AI is clearly reproducing work for commercial purposes... ie reselling it in a new format. LLMs are compression engines. If I compress a movie into another format and sell DVDs of it, that's a pretty obvious violation of copyright law. If I publish every 24th frame of a movie in an illustrated book, that's a clear violation, even if I blur things or change the color scheme.

If I describe to someone, for free, what happened in a movie, I don't see how that's a violation. The premise here seems wrong.

Something else: Even a single condensation sold for profit only creates one new copyright itself. LLMs wash the material so that they can generate endless new copyrighted material that's derivative of the original. Doesn't that obliterate the idea of any copyright at all?



Good guess, but no. The most salient difference in that case is that an abridged children's version of a novel acts as a direct market substitute for the original, whereas a plot summary does not. (A secondary reason is that an abridged edition is likely to represent a much larger portion of the original work than would appear in a summary.)

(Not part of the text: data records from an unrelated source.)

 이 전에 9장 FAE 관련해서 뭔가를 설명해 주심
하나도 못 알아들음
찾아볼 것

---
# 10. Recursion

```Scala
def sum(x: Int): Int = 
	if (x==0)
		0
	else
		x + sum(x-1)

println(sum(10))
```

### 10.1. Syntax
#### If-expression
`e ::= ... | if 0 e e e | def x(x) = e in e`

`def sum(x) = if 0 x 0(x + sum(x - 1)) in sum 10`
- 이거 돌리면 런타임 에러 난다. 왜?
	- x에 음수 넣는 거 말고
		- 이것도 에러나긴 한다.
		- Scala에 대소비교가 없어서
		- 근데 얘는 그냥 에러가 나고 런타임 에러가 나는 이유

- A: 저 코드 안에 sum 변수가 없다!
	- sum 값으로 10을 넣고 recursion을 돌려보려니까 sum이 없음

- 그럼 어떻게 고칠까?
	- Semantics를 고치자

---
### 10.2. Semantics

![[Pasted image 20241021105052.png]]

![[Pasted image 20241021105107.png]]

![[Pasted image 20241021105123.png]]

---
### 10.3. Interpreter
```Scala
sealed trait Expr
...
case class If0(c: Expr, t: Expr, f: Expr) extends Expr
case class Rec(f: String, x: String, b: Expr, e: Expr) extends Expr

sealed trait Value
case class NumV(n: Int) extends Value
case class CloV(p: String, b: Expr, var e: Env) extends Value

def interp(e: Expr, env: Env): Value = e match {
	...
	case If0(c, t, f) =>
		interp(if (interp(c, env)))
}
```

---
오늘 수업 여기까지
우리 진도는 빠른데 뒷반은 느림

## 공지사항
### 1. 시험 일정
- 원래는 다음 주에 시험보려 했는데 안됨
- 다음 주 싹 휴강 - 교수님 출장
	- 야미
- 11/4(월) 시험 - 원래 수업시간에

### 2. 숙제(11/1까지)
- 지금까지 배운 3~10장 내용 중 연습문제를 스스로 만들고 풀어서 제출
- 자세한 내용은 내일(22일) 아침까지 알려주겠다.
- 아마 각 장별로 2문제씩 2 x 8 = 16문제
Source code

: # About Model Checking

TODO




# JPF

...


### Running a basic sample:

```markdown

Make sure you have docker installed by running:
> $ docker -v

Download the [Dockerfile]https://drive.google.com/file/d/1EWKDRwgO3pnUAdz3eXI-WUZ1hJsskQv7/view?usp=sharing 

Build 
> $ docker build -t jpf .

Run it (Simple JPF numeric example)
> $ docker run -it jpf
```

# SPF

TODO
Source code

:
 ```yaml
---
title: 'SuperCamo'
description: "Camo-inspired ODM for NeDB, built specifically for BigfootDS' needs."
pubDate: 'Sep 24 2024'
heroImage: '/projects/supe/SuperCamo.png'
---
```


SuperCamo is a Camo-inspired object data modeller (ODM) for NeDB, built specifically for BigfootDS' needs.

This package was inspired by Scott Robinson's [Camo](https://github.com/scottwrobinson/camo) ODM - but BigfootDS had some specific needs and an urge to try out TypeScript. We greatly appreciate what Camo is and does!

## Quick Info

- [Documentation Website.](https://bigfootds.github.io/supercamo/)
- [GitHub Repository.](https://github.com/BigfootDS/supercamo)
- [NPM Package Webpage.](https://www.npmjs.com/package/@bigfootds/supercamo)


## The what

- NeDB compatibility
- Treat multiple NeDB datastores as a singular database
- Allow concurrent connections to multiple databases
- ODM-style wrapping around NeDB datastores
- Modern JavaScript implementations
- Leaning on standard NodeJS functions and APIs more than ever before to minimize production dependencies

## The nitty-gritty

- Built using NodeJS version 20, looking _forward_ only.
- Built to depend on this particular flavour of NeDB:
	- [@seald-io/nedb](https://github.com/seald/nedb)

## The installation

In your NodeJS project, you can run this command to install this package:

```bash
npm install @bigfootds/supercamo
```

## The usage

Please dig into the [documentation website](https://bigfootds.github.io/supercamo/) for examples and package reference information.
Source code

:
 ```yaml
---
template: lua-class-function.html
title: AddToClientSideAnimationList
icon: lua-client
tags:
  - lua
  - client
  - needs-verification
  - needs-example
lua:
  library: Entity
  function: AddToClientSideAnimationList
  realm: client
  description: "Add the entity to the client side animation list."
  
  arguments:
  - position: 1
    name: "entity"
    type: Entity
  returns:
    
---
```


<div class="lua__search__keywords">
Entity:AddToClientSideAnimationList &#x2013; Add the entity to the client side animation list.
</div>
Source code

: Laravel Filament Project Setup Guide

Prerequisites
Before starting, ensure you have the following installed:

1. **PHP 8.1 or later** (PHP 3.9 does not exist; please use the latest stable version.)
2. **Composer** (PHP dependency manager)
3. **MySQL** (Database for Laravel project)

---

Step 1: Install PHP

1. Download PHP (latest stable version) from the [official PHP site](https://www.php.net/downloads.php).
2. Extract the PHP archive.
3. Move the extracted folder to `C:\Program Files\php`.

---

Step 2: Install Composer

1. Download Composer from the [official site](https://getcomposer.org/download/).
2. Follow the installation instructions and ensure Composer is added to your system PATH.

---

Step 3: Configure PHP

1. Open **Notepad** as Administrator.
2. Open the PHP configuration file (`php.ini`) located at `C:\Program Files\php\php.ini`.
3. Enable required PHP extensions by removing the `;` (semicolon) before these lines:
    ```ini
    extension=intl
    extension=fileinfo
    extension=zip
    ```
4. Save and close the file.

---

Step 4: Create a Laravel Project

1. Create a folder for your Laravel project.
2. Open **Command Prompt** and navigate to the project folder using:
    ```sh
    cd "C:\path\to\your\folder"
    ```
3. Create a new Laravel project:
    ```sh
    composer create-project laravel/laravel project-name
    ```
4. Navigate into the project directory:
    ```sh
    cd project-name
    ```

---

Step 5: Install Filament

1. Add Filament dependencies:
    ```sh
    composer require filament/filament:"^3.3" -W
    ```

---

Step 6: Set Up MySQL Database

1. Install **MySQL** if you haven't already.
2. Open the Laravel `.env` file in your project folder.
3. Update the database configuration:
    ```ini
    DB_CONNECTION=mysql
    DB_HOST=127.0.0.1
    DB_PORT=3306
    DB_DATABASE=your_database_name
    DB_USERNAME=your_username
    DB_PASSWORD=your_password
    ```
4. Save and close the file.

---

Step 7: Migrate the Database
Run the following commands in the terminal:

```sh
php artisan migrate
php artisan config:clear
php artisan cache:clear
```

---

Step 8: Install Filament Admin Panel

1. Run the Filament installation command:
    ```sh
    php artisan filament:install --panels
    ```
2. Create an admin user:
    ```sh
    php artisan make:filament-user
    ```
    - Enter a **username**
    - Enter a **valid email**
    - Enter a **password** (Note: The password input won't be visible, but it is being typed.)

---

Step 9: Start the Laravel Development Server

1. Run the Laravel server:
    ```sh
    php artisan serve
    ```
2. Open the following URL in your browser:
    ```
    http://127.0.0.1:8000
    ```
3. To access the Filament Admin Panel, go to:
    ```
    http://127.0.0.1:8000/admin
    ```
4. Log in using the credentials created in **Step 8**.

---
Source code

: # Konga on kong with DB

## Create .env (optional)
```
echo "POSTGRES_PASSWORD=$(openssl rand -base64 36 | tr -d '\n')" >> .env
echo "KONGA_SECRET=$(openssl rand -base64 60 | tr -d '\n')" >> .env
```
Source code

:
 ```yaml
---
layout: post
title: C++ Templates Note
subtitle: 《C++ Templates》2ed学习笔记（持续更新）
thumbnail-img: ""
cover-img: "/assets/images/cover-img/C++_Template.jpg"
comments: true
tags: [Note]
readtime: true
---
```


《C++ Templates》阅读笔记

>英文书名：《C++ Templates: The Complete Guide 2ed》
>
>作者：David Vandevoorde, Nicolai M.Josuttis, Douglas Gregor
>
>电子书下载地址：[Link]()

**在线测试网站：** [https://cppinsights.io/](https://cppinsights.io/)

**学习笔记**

For further reading, see: https://en.wikipedia.org/wiki/Fair_use#U.S._fair_use_factors


Consider this - if I wanted to read A Game of Thrones, then I would read A Game of Thrones, not some bootleg LLM approximation. It is faster, more exact an cheaper to infringe by copying, a LLM is a terrible tool for infringement, it is slow, expensive and doesn't actually reproduce perfectly. The fact that some are using AI means they want something different, not the original.


Yes of course as a reader you would read the original. The major infringement isn't the LLM directly spitting out parts of the book to an end user (a reader). It occurs when the LLM injects parts of the book into a new text, without attribution, which some other writer will go on and sell thousands of copies of. The LLM acts as the washing machine.